Would you go through the records below and copy each line with the string "from"?
--------
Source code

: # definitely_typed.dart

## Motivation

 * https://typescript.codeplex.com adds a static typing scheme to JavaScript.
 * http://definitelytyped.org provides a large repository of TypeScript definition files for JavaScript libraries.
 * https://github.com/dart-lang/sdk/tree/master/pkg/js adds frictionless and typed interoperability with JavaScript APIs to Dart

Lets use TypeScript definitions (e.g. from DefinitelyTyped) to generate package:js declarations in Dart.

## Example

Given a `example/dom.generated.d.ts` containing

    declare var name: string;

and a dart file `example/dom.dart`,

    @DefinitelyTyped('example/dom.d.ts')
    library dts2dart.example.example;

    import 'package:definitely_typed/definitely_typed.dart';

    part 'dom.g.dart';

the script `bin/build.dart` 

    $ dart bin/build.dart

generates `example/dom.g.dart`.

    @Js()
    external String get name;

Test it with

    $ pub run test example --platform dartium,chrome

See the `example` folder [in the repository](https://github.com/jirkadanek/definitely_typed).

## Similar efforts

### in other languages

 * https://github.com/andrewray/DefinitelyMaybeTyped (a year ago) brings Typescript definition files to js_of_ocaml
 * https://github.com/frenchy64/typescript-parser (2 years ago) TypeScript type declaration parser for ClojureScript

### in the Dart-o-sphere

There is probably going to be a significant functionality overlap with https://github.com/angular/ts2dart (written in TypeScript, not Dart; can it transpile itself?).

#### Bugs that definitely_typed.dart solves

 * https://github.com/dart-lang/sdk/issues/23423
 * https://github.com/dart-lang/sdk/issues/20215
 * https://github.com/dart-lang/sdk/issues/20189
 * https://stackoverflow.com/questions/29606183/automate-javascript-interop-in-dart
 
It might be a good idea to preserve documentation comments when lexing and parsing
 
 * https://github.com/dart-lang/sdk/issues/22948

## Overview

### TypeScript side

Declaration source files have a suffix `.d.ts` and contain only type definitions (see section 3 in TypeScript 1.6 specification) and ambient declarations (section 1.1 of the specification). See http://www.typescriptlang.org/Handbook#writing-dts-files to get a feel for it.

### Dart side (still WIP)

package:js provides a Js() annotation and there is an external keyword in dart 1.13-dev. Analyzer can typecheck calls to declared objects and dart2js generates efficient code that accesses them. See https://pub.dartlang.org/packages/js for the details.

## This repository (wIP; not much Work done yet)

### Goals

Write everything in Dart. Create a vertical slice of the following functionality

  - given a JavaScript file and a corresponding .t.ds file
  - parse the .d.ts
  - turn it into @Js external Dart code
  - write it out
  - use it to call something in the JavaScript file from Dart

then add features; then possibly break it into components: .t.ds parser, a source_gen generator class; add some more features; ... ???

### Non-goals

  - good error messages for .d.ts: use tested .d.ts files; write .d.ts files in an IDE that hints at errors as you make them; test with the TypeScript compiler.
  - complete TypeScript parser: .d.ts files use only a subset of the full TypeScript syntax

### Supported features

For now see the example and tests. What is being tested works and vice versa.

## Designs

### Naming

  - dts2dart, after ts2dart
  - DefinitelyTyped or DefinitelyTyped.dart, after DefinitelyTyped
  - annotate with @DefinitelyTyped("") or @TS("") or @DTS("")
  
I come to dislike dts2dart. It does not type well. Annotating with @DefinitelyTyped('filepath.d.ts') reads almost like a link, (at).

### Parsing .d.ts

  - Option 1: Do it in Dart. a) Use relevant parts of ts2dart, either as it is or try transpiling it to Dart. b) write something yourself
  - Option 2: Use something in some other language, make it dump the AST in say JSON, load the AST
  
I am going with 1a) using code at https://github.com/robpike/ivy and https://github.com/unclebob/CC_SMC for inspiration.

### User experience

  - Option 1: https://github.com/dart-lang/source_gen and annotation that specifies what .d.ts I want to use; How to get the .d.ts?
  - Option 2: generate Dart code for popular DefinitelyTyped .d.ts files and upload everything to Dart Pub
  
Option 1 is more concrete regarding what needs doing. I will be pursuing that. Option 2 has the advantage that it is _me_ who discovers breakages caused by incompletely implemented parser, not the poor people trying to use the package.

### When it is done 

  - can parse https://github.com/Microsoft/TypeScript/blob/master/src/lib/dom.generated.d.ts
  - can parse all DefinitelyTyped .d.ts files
--------
ANSWER TO THIS PROBLEM:
Lets use TypeScript definitions (e.g. from DefinitelyTyped) to generate package:js declarations in Dart.
  - use it to call something in the JavaScript file from Dart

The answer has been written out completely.